## BRIEF
The exercise asks you to copy every line below in which "FURTHER" appears.

Saved data entries:
☆ ☆ ☆ ☆ ☆ ☆ ☆

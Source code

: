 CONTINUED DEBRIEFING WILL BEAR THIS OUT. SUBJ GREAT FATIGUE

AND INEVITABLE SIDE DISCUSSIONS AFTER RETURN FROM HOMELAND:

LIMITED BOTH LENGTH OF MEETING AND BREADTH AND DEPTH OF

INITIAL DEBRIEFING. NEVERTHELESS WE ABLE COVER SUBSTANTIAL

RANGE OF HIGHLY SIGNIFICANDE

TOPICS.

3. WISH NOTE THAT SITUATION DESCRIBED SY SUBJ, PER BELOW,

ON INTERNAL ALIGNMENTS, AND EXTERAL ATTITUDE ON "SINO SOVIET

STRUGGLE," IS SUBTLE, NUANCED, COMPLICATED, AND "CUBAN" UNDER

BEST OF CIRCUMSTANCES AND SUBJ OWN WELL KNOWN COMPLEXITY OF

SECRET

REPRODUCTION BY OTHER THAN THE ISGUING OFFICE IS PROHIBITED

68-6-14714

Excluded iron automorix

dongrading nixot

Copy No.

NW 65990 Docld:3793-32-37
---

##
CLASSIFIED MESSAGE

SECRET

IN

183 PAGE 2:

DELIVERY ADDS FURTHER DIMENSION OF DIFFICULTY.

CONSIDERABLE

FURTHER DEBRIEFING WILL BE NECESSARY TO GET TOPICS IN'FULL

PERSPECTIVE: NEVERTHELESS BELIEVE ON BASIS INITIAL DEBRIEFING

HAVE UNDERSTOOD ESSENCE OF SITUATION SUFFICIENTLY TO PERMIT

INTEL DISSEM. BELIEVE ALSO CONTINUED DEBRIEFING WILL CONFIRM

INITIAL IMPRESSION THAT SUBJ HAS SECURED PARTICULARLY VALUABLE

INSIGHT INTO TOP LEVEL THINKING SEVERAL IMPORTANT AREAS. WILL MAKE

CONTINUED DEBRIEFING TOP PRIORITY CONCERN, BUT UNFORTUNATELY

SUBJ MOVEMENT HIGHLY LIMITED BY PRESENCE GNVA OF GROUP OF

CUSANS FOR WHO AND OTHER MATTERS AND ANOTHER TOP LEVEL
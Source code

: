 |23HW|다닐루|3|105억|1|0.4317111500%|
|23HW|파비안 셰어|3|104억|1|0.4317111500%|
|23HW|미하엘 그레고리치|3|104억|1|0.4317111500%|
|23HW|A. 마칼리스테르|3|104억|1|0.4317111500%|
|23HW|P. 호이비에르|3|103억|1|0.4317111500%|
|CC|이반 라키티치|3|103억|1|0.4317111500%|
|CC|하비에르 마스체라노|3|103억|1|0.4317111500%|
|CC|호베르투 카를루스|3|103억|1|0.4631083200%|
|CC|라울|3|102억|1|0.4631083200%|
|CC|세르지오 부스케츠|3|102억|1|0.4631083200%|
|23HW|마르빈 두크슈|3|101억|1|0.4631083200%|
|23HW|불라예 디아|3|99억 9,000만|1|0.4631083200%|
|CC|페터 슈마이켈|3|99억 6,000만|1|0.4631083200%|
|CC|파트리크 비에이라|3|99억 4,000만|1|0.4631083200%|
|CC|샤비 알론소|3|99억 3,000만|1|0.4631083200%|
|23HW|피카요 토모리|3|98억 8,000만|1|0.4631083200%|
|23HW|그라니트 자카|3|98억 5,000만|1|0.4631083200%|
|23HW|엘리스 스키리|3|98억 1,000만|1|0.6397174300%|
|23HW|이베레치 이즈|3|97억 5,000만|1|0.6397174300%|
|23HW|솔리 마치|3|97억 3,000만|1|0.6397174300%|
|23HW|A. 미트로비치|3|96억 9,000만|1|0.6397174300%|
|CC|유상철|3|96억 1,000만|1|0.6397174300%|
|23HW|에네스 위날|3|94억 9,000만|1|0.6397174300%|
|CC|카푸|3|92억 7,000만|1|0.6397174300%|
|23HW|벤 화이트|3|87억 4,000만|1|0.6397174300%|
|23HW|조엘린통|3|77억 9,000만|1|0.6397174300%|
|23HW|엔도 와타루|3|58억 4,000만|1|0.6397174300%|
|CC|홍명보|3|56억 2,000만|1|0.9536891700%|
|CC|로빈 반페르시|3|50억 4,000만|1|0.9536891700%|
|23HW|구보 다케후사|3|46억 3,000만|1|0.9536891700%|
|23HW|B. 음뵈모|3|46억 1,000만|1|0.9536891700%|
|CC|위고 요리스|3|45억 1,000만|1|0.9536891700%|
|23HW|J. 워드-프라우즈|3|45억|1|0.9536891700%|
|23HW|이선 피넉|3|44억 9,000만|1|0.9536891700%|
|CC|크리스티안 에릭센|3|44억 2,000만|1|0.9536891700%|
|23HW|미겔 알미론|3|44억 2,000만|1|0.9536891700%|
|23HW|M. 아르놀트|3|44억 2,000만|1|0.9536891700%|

☆ ☆ ☆ ☆ ☆ ☆ ☆

## THE COMPLETED TASK
DELIVERY ADDS FURTHER DIMENSION OF DIFFICULTY.
FURTHER DEBRIEFING WILL BE NECESSARY TO GET TOPICS IN'FULL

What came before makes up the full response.